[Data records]

·····

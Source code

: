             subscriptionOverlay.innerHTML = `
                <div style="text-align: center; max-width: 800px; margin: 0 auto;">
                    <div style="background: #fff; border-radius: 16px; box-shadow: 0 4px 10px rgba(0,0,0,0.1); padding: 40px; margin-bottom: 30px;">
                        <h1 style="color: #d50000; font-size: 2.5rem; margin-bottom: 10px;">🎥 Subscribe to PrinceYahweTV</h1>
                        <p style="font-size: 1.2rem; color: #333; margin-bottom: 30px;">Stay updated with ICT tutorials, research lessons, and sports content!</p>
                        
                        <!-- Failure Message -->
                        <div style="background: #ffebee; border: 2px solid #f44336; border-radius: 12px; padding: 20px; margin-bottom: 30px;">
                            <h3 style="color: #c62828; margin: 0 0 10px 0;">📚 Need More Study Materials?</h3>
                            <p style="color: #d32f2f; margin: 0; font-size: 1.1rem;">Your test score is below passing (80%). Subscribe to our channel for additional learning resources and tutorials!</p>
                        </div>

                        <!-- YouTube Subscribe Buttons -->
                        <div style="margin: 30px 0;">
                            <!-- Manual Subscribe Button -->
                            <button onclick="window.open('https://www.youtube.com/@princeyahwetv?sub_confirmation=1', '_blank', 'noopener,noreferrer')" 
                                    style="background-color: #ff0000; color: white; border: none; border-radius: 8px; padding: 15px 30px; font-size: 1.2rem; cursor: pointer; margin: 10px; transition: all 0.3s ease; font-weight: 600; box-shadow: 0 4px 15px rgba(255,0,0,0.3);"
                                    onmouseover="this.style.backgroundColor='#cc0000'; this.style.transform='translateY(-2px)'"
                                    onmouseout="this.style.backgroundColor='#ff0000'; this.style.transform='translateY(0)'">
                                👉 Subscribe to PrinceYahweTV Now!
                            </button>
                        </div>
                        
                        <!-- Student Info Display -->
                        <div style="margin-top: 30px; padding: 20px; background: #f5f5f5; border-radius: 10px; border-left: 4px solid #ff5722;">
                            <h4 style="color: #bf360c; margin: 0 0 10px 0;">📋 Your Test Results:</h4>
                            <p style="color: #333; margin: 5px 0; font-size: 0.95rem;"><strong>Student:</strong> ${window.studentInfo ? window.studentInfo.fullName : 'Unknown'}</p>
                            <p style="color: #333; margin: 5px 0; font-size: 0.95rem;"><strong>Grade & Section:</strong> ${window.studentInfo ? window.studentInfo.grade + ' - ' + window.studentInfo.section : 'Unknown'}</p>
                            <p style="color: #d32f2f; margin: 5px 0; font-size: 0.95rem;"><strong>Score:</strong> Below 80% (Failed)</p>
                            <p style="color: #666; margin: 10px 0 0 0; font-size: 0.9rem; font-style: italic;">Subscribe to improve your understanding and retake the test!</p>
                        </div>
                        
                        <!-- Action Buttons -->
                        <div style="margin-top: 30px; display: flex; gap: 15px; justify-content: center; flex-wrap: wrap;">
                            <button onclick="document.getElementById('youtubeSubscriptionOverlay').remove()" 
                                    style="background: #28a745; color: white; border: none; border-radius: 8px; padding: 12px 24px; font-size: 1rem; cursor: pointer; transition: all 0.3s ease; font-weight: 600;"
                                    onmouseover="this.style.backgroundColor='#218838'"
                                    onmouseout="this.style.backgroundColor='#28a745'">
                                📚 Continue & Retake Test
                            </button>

·····

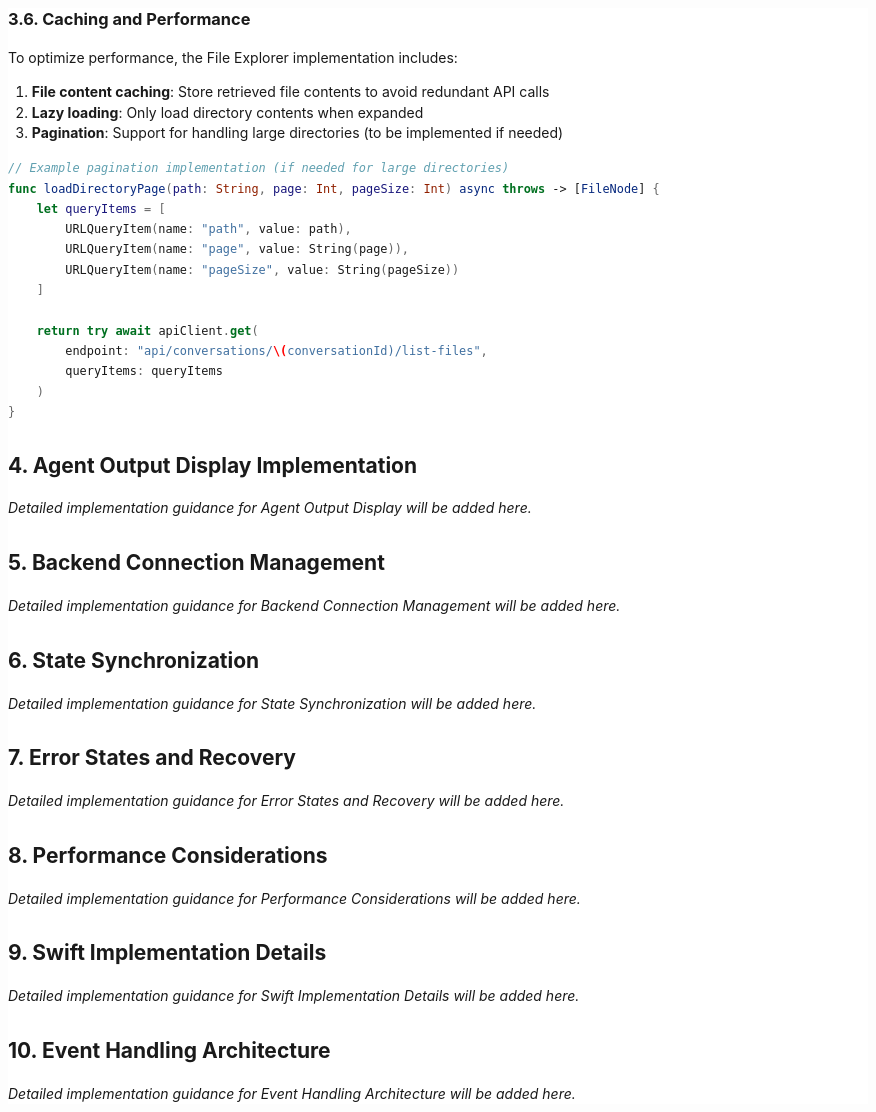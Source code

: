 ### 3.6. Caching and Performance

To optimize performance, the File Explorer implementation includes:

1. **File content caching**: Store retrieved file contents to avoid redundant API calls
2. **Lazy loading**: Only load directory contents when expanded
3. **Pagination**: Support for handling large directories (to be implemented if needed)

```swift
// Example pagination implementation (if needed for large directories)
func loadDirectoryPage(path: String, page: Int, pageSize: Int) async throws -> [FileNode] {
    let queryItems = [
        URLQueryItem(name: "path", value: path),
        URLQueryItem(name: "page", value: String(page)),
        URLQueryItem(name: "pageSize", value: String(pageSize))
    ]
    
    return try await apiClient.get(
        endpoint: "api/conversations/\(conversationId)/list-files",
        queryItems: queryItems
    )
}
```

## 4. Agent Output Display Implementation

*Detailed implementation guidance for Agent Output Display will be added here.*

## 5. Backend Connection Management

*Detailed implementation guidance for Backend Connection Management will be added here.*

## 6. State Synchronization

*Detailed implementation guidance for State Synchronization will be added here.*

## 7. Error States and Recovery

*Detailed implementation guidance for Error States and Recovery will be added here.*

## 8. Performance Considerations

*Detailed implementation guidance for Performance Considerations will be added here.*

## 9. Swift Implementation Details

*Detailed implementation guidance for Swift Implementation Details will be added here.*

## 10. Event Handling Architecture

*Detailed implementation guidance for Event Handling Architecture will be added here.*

·····

[To do] When the line with "## 8. Performance Considerations" is reached in the data above, start copying there, and copy each line exactly until the line with "Architecture will be added here.*" has been copied; copy nothing else.

[The answer]
## 8. Performance Considerations

*Detailed implementation guidance for Performance Considerations will be added here.*

## 9. Swift Implementation Details

*Detailed implementation guidance for Swift Implementation Details will be added here.*

## 10. Event Handling Architecture

*Detailed implementation guidance for Event Handling Architecture will be added here.*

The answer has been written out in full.